Each button had a good, quality feel. Placement for each was acceptable. My fingers are not real long, but I still found the button placement comfortable. I think the company did a good job finding a middle ground that would be comfortable for most people.
Figure 3: Radial menu - Inventor
I was concerned that the limited four items on the radial menu would not react to different modes of the CAD software we use, functionality that is present in 3D Connexion’s other high-end devices. I’m happy, for once, to be wrong.
The Radial Menu can be altered for each environment in Autodesk Inventor®, such as Part and Assembly. Pre-configured panels already exist in the control panel, which you can select while using whichever portion of Inventor® you need. I opened a Part file, and then selected the pre-configured Part panel in the mouse Control Panel. The functionality updated immediately. I then jumped back and forth between assembly and part environments, and each time the CadMouse Radial Menu updated accordingly.
In addition, the menu functionality works in any application, not only CAD. I tried it while typing this review and I got a basic word processing menu.
Unfortunately, the application-based menu is singular in AutoCAD. There does not appear to be any different mapping of menus between Model and Paper spaces.
Figure 4: Menu configuration
Figure 5: Radial menus
The gesture functionality is pretty simple. Once the Radial Menu is initiated, instead of picking one of the menu items, simply drag the mouse beyond the menu. The latter will initiate the command that the cursor passed over last. Finally, in order to cancel the menu simply pick in the center of the menu, or push the menu button again.
The menu delay is very small, and I find the reaction time well within the margins of acceptability.

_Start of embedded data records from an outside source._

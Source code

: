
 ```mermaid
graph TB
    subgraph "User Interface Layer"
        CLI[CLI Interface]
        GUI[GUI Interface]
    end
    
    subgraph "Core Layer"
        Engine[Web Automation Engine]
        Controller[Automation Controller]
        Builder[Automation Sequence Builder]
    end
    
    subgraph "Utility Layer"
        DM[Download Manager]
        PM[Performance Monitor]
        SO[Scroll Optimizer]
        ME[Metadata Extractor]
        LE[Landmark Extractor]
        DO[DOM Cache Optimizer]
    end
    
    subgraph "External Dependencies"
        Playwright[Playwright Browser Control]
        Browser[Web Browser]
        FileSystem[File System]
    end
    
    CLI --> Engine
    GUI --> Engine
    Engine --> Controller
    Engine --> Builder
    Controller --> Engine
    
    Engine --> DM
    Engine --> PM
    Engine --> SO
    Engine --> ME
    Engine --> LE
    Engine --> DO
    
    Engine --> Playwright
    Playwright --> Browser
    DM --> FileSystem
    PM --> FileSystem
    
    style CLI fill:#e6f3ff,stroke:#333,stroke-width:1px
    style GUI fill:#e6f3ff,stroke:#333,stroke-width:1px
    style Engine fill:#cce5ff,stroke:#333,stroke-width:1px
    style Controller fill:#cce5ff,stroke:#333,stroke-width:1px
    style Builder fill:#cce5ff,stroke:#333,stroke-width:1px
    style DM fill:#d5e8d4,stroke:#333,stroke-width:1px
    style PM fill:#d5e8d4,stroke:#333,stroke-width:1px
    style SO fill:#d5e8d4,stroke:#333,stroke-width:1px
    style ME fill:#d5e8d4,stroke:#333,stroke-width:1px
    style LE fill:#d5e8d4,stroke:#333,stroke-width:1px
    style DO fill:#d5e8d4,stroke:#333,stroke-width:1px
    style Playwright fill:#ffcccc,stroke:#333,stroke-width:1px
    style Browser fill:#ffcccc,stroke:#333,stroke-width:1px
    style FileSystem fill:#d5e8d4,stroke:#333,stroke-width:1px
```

I am trying to get accustomed to the Quick Zoom feature. The functionality zooms the view in and out, according to a fixed scale setting, regardless of where you are in CAD or what you are doing. It works quickly and hasn’t reacted negatively to anything else I was doing.
The zoom-in functionality worked well, but the OEM zoom-out functionality was set to “fit” and I didn’t realize that. It kept zooming to the limits of components in the drawing or space (both AutoCAD® Civil 3D and Inventor). This was not cool and I was a bit disappointed until I found that this could be changed to anything on the control panel! I found the complementary quick-zoom out function and now it zooms right back where I was before. Ahhhhhhh…

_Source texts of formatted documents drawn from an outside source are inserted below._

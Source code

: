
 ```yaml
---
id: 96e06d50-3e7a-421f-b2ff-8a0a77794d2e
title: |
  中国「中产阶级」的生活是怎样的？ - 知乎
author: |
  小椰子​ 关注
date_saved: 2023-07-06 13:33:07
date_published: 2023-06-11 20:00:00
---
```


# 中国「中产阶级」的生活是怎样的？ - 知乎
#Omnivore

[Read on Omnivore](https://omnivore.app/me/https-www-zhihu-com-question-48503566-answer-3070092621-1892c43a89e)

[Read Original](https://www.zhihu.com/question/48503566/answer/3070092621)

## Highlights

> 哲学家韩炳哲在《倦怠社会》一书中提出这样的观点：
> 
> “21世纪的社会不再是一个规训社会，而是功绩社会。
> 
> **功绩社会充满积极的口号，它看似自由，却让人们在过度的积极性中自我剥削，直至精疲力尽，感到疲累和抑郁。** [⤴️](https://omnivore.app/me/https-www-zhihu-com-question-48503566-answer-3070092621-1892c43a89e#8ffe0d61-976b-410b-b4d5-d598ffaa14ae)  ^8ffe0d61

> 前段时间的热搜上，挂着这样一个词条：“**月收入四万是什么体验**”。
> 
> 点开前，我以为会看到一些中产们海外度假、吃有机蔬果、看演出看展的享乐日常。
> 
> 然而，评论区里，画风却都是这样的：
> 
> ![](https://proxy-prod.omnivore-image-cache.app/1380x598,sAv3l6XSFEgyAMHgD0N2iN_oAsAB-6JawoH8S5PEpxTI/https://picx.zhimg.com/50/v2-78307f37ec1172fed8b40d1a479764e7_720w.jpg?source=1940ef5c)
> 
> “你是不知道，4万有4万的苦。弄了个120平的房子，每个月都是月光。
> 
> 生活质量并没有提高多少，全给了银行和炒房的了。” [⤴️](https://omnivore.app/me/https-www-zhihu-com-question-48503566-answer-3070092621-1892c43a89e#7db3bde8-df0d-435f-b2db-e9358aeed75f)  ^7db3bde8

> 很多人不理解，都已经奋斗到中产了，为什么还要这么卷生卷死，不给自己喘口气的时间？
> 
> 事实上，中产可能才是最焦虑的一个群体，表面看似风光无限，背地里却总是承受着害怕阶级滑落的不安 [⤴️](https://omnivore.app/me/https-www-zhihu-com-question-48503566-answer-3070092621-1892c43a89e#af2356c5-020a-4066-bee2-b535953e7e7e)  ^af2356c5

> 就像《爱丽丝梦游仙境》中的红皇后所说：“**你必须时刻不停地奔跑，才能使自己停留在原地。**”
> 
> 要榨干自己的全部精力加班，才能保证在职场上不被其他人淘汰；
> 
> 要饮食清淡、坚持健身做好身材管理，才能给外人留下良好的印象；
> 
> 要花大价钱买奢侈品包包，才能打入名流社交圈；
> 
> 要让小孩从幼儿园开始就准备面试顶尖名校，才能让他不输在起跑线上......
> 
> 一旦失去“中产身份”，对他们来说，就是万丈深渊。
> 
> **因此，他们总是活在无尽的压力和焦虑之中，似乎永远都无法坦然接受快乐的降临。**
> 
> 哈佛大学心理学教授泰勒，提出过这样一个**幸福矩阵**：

The Scroll Wheel dampening is good. The feel is that of a medium length and moderate dampening, which gives me the impression that it won’t weaken quickly.
I typically use a weighted scroll wheel (from that other company), allowing fast scrolling in extremely long lists in Word and Excel. As cool as they are, the release mechanism on those break after a year, without fail. The CadMouse instead uses drivers to mimic that type of weighted scrolling behavior, and senses how fast you want to scroll. It does a pretty good job of it; give it a good push and it really scoots. I’m starting to get a feel of how it behaves in different documents.
The CadMouse is a well-built, smooth-action mouse. It offers precise positioning in a reasonably comfortable package. My biggest hurdle is that I use an Engineering Mechanics book to elevate my wrist a bit to lessen fatigue, and I tend to use a medium-sized mouse. The CadMouse is a large mouse and was designed to glide smoothly, rather than to be gripped and man-handled. It is quite a fatigue-relieving design, but I need to relax a bit in order to get the benefit.
The biggest ticket in this show is probably the radial menu. The only improvement suggestion I have with regard to the layout is that perhaps there is a tiny location on the radial menu to access the control panel. The radial menu seems like a great opportunity for those who don’t need a 3D mouse (yet) but still want the application-based menu functionality. I really like how 3D Connexion offers a list of AutoCAD and Inventor commands right inside the menu control panel, allowing me to pick the tool I want without having to make a macro to drive it.